Who better than banks to be those trust authorities?

As the Smart Card Forum's scheduled keynote speaker Wednesday-the forum's new president, Donna Farmer, used to work at Certco-Mr. Freund's topic is "Banks: The Dominant Future Buyers of Smart Cards."

Though he is in the business of public key infrastructures, or PKIs, the data-encryption-based hierarchies that underlie digital certification, Mr. Freund is taking a position on smart cards that would sound radical to most bankers in the United States. They consider the "business case" dubious. But Mr.
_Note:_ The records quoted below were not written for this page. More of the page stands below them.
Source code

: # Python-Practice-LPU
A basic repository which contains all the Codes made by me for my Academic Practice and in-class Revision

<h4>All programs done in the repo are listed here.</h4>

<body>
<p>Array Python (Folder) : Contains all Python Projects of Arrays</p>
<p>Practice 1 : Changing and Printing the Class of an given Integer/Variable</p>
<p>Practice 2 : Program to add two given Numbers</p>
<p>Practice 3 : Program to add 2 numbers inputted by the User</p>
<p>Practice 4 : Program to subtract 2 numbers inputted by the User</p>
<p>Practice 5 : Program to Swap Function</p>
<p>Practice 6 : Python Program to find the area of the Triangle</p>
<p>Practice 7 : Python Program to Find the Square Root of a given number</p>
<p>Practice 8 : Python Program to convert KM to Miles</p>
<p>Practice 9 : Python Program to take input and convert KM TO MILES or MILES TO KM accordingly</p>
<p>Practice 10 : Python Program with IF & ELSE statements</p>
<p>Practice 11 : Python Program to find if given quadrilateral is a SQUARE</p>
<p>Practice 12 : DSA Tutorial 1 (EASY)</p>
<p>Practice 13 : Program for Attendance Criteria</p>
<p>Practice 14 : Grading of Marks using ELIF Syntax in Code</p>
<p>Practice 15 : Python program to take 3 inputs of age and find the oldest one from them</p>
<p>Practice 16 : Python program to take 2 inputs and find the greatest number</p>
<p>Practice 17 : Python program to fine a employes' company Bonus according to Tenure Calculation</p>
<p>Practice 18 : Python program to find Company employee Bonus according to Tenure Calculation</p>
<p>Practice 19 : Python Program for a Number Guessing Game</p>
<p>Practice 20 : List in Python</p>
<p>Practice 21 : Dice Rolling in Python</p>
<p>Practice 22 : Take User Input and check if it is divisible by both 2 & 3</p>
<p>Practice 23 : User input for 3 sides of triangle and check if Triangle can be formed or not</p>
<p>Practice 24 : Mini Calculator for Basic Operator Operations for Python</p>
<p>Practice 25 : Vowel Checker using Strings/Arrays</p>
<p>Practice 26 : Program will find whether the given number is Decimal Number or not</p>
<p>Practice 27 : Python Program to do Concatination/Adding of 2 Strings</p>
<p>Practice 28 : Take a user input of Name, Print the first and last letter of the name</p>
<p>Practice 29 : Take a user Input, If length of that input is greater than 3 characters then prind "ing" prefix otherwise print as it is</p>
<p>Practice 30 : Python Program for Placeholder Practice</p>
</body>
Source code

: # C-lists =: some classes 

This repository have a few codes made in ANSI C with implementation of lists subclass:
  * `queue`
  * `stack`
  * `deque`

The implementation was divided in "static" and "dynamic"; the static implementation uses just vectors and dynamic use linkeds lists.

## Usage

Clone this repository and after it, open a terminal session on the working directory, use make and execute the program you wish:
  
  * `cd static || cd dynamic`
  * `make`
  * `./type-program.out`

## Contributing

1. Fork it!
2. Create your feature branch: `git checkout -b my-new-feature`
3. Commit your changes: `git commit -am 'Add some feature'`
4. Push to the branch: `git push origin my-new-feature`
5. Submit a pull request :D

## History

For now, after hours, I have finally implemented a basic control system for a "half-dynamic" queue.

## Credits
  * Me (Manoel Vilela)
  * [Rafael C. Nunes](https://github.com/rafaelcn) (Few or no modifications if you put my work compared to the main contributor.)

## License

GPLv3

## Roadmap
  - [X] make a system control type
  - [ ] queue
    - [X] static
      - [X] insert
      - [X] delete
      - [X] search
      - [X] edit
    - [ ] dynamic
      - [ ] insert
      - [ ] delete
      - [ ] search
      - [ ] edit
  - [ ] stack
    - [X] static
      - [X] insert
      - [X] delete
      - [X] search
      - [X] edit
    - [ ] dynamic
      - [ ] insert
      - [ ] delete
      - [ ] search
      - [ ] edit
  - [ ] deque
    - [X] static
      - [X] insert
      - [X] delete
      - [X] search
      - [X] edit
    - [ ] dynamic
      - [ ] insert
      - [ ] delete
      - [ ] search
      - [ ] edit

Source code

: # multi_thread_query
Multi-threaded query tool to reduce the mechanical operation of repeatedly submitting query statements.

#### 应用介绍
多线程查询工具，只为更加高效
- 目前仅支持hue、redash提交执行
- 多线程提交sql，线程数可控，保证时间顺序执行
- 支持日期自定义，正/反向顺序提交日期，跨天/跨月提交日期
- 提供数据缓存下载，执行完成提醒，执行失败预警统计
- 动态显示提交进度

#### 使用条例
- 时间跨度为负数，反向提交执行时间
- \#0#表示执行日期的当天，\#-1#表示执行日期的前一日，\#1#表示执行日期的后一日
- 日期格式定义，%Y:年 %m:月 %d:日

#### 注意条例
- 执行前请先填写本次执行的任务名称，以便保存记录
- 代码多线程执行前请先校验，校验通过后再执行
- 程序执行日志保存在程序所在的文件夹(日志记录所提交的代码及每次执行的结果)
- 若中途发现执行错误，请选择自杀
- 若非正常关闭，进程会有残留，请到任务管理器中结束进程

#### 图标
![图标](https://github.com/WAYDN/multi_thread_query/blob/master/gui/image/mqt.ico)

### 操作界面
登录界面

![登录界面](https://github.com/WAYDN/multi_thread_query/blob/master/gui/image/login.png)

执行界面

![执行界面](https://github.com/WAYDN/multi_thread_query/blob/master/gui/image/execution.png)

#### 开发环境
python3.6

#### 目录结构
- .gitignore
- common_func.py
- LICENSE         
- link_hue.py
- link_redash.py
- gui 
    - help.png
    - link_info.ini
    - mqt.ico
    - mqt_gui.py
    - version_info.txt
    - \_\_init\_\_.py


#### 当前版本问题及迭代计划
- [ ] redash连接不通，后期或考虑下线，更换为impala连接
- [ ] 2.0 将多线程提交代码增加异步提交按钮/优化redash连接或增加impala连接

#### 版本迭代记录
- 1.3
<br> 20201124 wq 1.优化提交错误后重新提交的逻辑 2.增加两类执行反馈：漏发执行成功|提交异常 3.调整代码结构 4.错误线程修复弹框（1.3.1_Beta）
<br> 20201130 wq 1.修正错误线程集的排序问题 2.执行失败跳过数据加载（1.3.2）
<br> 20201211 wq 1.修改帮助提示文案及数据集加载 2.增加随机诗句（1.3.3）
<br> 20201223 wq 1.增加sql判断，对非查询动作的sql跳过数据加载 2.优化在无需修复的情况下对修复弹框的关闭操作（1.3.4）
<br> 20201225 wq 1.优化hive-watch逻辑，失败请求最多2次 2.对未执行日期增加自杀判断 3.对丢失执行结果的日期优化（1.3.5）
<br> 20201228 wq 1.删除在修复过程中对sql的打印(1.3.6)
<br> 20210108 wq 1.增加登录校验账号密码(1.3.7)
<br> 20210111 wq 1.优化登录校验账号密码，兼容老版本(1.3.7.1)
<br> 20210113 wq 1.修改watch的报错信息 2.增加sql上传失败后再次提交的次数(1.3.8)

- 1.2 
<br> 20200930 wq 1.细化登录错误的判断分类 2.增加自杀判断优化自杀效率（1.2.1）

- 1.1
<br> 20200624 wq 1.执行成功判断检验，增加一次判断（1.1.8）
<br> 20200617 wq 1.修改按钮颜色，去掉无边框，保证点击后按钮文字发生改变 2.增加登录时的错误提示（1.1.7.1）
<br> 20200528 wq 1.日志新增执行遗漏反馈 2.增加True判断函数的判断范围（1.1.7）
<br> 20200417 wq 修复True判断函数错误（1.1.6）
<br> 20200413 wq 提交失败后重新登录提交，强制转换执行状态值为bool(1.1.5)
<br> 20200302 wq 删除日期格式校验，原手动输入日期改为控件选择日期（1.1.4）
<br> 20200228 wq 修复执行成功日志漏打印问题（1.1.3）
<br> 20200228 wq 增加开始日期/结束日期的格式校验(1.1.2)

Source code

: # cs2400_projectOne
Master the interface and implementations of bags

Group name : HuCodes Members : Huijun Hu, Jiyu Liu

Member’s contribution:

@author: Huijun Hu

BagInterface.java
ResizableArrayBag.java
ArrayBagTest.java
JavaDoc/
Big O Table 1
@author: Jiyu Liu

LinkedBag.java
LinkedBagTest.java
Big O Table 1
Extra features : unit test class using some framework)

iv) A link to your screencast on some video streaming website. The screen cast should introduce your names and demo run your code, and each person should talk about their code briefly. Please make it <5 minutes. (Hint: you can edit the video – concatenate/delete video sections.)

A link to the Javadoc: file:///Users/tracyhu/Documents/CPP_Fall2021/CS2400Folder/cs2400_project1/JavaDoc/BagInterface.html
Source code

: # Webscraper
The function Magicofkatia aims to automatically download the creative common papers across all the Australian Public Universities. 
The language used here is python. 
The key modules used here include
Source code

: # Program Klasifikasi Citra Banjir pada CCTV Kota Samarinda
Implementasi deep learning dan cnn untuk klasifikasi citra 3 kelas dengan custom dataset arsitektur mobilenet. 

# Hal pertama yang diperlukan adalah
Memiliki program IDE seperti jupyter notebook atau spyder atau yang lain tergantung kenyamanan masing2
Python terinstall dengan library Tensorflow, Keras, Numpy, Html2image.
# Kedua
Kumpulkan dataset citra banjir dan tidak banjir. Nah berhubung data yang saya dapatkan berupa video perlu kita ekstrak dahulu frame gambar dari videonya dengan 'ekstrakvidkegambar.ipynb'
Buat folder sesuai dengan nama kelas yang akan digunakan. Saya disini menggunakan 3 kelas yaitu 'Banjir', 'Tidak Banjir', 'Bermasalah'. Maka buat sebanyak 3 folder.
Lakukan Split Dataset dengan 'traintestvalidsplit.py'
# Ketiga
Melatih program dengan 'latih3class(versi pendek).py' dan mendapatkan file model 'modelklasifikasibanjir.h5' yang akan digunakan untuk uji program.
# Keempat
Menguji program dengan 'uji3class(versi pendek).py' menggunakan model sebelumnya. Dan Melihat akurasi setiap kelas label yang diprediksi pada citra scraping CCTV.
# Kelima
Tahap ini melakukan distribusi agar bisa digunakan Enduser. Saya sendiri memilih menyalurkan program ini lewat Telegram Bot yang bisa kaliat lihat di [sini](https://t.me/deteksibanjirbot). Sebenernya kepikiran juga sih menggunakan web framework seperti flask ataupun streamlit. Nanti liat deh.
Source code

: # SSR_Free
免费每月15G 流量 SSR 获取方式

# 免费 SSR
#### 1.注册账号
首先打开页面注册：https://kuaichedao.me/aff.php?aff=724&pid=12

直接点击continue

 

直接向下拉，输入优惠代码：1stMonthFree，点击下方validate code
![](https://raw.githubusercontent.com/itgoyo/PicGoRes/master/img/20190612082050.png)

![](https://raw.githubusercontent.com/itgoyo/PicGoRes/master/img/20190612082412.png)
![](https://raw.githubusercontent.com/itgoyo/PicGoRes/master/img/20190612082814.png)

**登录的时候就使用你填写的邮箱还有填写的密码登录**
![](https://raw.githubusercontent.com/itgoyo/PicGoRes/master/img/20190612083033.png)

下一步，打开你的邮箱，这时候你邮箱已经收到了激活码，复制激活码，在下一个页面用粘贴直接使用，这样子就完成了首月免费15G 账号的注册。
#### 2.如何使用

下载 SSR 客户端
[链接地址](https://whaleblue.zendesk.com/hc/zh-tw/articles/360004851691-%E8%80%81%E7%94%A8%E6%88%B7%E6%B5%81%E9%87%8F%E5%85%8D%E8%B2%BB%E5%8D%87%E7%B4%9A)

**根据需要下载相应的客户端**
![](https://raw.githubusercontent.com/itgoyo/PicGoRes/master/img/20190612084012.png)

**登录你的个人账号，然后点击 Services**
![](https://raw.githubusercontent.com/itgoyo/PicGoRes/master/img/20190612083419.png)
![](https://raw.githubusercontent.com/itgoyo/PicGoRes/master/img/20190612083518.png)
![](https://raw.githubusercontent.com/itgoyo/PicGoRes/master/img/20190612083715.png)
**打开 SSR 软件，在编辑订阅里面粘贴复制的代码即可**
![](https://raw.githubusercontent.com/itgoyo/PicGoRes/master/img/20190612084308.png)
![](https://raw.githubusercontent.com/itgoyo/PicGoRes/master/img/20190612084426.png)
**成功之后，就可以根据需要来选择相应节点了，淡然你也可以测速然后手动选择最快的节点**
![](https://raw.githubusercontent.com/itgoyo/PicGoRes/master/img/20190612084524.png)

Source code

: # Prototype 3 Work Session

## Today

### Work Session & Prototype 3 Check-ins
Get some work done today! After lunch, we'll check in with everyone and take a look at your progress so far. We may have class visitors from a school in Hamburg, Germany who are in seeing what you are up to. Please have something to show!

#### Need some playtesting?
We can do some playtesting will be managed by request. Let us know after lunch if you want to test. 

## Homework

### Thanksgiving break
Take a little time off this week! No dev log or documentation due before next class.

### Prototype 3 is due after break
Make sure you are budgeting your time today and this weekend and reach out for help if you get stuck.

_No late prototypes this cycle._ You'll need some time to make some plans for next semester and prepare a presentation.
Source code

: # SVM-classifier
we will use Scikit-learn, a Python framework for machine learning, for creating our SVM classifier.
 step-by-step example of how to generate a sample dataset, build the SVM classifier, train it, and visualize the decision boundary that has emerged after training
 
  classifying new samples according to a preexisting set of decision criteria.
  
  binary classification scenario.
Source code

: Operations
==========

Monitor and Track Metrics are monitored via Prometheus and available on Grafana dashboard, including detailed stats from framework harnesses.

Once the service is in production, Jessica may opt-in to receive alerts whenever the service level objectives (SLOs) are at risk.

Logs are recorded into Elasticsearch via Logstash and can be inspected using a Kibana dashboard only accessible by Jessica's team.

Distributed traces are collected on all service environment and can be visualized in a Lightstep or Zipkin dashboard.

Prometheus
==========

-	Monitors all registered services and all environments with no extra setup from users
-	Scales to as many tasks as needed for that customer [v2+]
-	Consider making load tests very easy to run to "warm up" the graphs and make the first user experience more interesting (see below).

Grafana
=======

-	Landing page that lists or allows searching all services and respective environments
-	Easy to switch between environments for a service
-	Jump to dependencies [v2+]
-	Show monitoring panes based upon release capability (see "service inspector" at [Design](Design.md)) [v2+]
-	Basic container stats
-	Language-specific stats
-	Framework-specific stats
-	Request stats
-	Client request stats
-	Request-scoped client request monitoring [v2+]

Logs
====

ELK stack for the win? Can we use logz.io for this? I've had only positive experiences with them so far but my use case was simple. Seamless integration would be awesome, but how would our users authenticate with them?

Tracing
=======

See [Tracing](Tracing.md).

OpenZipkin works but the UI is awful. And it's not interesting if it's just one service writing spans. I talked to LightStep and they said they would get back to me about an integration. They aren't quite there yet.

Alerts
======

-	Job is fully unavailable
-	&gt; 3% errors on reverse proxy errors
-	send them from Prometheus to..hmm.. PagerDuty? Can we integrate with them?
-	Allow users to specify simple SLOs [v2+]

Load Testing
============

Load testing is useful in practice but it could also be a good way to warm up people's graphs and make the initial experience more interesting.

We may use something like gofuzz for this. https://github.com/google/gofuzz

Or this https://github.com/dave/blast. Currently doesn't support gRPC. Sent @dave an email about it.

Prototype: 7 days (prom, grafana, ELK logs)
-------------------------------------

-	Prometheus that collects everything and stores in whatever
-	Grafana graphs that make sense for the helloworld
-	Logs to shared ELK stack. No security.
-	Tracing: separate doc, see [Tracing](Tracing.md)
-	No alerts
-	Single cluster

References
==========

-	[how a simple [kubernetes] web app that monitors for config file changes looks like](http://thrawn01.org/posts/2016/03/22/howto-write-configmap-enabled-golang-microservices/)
Freund is finding his voice as something of a zealot.

He comes at chip cards from the point of view that when it comes to digital security, hardware is better than software. "We at Certco are hardware bigots," he said last week.

The danger is that when certificates and related security operations reside in computer software, a breach can go undetected until network auditing kicks in. "Even two seconds in network time can cause huge pain," Mr. Freund said.

A smart card or other hardware token means more assurance up front, in the issuing process, and better early warnings if something goes wrong.

Hardware encryption may not be needed for low-risk exchanges such as e- mail, Mr. Freund conceded. But he wants banks to set their sights on the big picture of risk management, on the "high assurance" necessary to grease the wheels of e-commerce, on their ability to make representations and cover liabilities that sets them apart from nonbanks-and on how all that relates to preserving their customer relationships and payment systems.

"Their tactile, up-close-and-personal relationships allow them to underwrite risk in the most efficient and economical manner," he said.

Certco, which began in 1996 as a spinoff of Bankers Trust's BT Ventures subsidiary and is now owned by a group that includes BT as the largest (though minority) shareholder, is one of a host of vendors jockeying for PKI positions. Its pitch is strategically similar to that of Xcert International Inc. of Walnut Creek, Calif., which also appeals to bankers' pride and survival instincts as commerce moves on-line.

Both companies also have in common an influential investor: Addison Fischer, the founder of Fischer International Systems Corp. and a major force in the data security field. (He was an early backer, for example, of RSA Data Security Inc., the leader in encryption technology and sponsor of the recent San Jose conference where officials of Certco, Xcert, and numerous others were out in force.)

As privately held PKI entities, Certco and Xcert lack the brand recognition of two certificate technology companies that went public last year, Entrust Technologies Inc. and Verisign Inc. They may also be trailing GTE Corp.'s GTE Cybertrust unit in this regard.

But both have made inroads. Xcert is associated with the American Bankers Association's ABAecom certificate venture, along with Zions Bancorp. affiliate Digital Signature Trust Co.

Certco was involved, with Digital Signature Trust, in the Utah government's pioneering digital certificate program and was chosen jointly with Spyrus of Santa Clara, Calif., to be the root certificate authority, or CA, for the MasterCard-Visa Secure Electronic Transaction protocol.

But Certco's biggest splash is likely to come as co-owner and root CA for the global trust organization, the joint venture now in formation by Bankers Trust, its merger partner Deutsche Bank, Citigroup, Chase Manhattan Corp., and four others.

Mr. Freund said he does not know if or how the Deutsche-Bankers Trust merger might affect Certco, but it has been run independently all along and the two have the global trust organization in common.

"We have a tremendous stake in the success of (GTO) and we are focused on getting it up and working and successful."